More recently, such a state of affairs has been reflected on two fronts, one on the rhetorical plane; the other, through events on the ground having a bearing on relations between the SPA and the Maoists, après 2 March. Thus, note may be taken that in distant New York, almost immediately after 2 March, well-known Nepali anti-Monarchists and equally famous defenders of the Maoists began a virulent anti-Bush campaign, lambasting him for his supposedly unfair criticism of the Maoists and his allegedly soft treatment of the King.
At home, newspapers well known for their Indian connection and/or leanings began to take pot shots at the United States. For example, the Himalayan Times on 9 March, as Camp stepped on Nepalese soil after having briefly stopped over in New Delhi, attempted to suggest – wrongly – that the US had executed a U-turn on the 12-point pact between the Maoists and the US.
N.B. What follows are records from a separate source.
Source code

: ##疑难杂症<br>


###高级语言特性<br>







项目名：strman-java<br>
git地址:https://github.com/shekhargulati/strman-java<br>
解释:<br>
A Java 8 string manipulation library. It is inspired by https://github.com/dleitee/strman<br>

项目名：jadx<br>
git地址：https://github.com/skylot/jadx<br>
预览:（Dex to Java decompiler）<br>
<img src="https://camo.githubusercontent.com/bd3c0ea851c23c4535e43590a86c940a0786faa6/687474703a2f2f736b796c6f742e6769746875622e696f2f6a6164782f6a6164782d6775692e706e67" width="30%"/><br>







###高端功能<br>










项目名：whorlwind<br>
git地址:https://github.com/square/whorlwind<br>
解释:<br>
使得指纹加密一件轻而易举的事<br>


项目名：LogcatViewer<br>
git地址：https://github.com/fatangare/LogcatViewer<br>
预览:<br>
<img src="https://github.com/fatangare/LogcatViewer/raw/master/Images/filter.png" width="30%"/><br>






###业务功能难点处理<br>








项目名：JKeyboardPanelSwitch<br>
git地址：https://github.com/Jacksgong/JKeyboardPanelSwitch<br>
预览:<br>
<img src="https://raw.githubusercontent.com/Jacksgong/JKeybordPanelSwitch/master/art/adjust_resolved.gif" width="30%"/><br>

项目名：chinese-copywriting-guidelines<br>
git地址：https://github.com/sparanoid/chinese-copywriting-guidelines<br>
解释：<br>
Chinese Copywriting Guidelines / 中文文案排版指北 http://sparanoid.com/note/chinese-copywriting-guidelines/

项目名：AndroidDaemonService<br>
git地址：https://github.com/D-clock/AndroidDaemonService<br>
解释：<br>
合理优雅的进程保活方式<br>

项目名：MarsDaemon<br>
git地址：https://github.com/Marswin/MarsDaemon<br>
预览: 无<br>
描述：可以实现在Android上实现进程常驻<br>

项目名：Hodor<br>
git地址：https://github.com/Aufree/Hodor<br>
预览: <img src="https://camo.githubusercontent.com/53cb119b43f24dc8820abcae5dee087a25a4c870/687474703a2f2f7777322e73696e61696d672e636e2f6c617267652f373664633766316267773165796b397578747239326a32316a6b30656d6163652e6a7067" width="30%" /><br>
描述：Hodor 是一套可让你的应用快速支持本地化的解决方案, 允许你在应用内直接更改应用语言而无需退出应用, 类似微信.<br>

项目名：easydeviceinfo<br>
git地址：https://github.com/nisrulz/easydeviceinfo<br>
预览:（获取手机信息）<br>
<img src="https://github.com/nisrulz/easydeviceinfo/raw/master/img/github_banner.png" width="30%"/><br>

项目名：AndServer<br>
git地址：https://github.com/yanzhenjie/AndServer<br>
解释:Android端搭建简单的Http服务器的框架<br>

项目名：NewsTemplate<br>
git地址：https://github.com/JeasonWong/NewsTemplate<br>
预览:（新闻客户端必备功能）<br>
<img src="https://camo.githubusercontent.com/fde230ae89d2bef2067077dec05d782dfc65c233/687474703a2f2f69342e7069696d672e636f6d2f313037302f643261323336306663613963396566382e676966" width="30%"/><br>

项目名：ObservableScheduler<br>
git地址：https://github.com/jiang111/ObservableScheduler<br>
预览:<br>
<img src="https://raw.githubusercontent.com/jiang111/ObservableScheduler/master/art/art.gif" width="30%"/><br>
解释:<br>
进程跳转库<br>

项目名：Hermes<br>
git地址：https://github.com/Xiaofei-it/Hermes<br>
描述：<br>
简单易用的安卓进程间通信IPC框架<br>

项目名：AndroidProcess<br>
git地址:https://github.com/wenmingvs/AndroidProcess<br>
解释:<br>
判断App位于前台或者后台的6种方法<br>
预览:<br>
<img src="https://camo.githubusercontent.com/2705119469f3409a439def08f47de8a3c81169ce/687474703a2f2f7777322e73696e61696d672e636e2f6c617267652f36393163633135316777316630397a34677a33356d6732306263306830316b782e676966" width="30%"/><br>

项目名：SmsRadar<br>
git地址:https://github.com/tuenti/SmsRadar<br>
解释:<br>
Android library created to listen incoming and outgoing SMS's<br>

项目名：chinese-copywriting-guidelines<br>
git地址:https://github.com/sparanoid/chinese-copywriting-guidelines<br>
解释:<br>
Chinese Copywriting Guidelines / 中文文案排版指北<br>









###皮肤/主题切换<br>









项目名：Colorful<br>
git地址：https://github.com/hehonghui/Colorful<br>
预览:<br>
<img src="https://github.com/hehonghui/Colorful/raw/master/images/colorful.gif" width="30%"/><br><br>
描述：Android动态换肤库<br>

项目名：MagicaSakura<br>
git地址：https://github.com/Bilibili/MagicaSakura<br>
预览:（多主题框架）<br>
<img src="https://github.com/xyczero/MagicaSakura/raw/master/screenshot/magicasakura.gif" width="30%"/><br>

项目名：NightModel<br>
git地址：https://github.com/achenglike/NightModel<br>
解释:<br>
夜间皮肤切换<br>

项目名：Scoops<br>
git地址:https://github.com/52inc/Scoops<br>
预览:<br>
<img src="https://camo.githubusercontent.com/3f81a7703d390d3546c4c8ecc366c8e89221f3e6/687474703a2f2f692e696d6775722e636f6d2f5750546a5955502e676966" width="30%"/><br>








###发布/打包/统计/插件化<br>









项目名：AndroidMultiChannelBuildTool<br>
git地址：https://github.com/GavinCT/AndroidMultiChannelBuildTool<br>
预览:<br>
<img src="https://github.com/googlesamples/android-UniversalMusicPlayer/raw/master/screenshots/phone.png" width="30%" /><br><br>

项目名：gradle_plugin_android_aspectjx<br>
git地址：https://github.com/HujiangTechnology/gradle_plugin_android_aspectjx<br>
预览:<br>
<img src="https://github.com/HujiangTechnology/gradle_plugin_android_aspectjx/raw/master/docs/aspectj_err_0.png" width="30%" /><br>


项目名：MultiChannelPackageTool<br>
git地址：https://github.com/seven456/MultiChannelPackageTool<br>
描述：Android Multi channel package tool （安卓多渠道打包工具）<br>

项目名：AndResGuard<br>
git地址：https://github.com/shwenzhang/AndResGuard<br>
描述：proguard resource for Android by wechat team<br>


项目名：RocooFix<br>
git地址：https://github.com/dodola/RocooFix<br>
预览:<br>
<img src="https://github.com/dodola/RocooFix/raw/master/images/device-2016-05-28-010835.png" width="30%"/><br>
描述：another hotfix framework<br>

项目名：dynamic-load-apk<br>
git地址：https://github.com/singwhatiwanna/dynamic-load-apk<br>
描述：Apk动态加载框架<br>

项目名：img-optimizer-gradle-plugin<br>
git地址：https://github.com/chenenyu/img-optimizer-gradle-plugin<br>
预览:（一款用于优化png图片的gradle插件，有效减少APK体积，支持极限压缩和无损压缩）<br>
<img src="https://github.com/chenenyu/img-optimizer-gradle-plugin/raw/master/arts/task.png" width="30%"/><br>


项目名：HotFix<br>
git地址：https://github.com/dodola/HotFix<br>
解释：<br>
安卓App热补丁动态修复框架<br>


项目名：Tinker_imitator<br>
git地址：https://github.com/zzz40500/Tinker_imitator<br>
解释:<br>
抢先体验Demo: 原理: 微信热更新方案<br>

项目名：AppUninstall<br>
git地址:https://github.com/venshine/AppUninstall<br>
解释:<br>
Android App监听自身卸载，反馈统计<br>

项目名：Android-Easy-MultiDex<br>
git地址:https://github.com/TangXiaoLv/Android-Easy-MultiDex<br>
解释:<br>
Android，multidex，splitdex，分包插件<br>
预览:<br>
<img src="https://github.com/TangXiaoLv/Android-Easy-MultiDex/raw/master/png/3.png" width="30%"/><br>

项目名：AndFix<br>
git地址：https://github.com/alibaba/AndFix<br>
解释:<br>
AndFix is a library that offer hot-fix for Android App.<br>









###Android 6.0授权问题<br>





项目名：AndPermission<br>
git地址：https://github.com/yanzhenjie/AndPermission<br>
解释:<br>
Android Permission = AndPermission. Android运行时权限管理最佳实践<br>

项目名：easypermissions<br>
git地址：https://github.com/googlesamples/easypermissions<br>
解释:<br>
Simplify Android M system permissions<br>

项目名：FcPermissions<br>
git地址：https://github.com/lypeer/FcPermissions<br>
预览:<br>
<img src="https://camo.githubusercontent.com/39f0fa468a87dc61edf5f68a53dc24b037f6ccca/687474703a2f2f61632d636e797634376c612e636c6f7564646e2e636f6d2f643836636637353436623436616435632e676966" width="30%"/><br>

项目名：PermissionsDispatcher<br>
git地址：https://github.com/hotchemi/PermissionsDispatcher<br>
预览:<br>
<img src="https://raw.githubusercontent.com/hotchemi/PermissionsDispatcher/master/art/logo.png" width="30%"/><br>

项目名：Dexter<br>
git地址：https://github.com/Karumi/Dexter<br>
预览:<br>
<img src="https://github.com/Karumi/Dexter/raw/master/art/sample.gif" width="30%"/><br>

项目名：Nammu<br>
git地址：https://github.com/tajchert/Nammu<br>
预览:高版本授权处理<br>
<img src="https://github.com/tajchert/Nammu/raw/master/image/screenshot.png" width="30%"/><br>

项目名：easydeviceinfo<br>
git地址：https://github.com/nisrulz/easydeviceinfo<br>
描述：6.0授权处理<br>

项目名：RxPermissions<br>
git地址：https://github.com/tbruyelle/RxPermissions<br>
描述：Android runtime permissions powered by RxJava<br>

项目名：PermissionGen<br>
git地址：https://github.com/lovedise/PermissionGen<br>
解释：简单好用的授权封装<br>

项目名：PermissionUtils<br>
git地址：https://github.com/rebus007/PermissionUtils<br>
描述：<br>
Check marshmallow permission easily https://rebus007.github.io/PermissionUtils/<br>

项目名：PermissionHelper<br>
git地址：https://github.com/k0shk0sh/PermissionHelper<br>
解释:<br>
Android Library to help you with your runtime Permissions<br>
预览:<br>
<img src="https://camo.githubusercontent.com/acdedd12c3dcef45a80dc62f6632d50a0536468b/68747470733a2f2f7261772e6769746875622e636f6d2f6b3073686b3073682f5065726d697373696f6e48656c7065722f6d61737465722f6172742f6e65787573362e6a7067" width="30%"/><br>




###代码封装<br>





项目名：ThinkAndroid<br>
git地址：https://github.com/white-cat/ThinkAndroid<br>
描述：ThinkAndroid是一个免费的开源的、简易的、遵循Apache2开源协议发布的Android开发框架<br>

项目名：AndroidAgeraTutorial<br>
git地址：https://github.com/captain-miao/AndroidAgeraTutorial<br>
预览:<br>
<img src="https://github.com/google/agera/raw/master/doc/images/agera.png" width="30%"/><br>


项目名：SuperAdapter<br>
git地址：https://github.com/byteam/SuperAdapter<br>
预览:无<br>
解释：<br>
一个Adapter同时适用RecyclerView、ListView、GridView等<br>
In an editorial suggestively entitled "the new devils" it stated, inter alia, "the Americans had agreed to such a thing" (the SPAM pact) and had now taken a completely different view. The fact, of course, is that at that time the only official statement from the US was a qualified one stating in broad terms that it would welcome any development that would contribute to peace in Nepal and a restoration of democracy. That was, and is, not tantamount to support for the SPAM deal as was made out.
Not satisfied with that pinprick at the United States the same daily the very next day landed a much harder blow at her in a revealing editorial entitled "come dance with me." Among its litany of charges against America was that "the American position has been unhelpful to a genuine search for a broad-based democratic political settlement in Nepal."
It then went on to chastise her for not desiring to "go beyond the 1990 Constitution" or, in other words, for not endorsing the Maoist demand for a constituent assembly to redraw a new constitution. Not satisfied with those swipes at the world's sole Super Power, it suggested that there could be a "resumption of the supply of American weapons aimed at crushing the Maoists."
Recalling the 9 March matter-of-fact statement of Elizabeth Millard, a high US official who recently served as Moriarty's deputy, that "the US has interests in Nepal as Nepal lies strategically between China and India" the newspaper went on to darkly predict: "The American formula is arguably a recipe for a (sic) prolonged political instability and conflict."
Although the newspaper does not admit it in so many words, what is undeniable is that Bush's reference to the Maoists' proclivity for violence, while summing up a common position with Singh, are tantamount to a public rap on India's knuckles. It, after all, reminds all and sundry of the cynical Indian role in stitching a deal between the SPA and the Maoists that aims, essentially, at the liquidation of the Monarchy.
If Bush could do that in public, imagine what he must have told Singh, his putative "strategic partner", during their private confabulations given his well-known zero-tolerance towards terrorists.
SUBTLE MESSAGE
Despite that message not to mess with terrorists if she wishes to share in American nuclear and other largesse, hardly had Air Force One left Indian air space then SPA honchos and their Maoist allies once again began to confer and conspire against the Monarchy – not far from where Bush and Singh stood on 2 March when they proclaimed their Nepal formula.
Thus far, the Americans, like the Indians before them, are pretending not to notice the contradiction between what Bush stated was a common position vis-à-vis the Maoists and the hanky panky that has now resumed in New Delhi effectively defying Washington.
How long such as an absurd situation will continue is anyone's guess. What it does point to, however, is that India and the US may in fact, no longer be on the same page with respect to Nepal.